Task inputs Block Start

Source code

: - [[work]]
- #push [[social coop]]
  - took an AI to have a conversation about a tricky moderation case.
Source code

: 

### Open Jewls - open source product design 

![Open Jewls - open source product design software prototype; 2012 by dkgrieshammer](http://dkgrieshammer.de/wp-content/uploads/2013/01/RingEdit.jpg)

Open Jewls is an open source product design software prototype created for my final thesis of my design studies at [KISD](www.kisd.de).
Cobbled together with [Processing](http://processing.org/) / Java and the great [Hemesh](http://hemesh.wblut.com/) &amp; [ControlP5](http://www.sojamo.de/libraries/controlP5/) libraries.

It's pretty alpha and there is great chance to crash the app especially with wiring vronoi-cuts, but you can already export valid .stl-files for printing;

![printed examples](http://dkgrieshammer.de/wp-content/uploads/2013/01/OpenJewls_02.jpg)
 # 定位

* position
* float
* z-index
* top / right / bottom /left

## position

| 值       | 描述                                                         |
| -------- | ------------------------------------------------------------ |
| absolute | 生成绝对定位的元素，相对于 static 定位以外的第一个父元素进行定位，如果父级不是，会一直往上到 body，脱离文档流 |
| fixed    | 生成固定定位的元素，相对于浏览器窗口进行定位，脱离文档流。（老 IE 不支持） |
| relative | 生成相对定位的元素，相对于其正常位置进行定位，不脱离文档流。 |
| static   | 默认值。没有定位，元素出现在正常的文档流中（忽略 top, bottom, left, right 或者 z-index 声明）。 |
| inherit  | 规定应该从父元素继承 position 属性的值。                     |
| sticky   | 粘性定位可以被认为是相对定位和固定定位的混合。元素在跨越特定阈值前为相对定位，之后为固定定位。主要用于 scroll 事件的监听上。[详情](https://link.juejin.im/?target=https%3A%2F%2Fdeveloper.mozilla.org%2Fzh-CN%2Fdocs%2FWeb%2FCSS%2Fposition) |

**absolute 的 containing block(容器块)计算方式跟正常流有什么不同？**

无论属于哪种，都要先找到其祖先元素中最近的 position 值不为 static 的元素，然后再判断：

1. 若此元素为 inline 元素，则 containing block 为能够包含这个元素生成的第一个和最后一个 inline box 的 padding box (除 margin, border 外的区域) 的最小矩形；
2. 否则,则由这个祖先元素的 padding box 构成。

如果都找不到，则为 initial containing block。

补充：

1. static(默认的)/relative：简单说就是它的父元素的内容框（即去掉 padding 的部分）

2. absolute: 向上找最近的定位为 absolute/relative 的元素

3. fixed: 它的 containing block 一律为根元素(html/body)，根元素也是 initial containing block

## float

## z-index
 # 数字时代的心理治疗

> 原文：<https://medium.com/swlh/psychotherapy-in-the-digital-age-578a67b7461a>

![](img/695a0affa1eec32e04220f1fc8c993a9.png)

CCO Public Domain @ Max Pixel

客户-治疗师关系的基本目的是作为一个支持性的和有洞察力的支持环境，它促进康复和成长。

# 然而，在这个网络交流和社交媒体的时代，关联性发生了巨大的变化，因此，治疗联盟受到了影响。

Task inputs Block End

What you need to do »
Once a line of the records is found to contain "product", copy it out.

Result of this exercise »
### Open Jewls - open source product design 
![Open Jewls - open source product design software prototype; 2012 by dkgrieshammer](http://dkgrieshammer.de/wp-content/uploads/2013/01/RingEdit.jpg)
Open Jewls is an open source product design software prototype created for my final thesis of my design studies at [KISD](www.kisd.de).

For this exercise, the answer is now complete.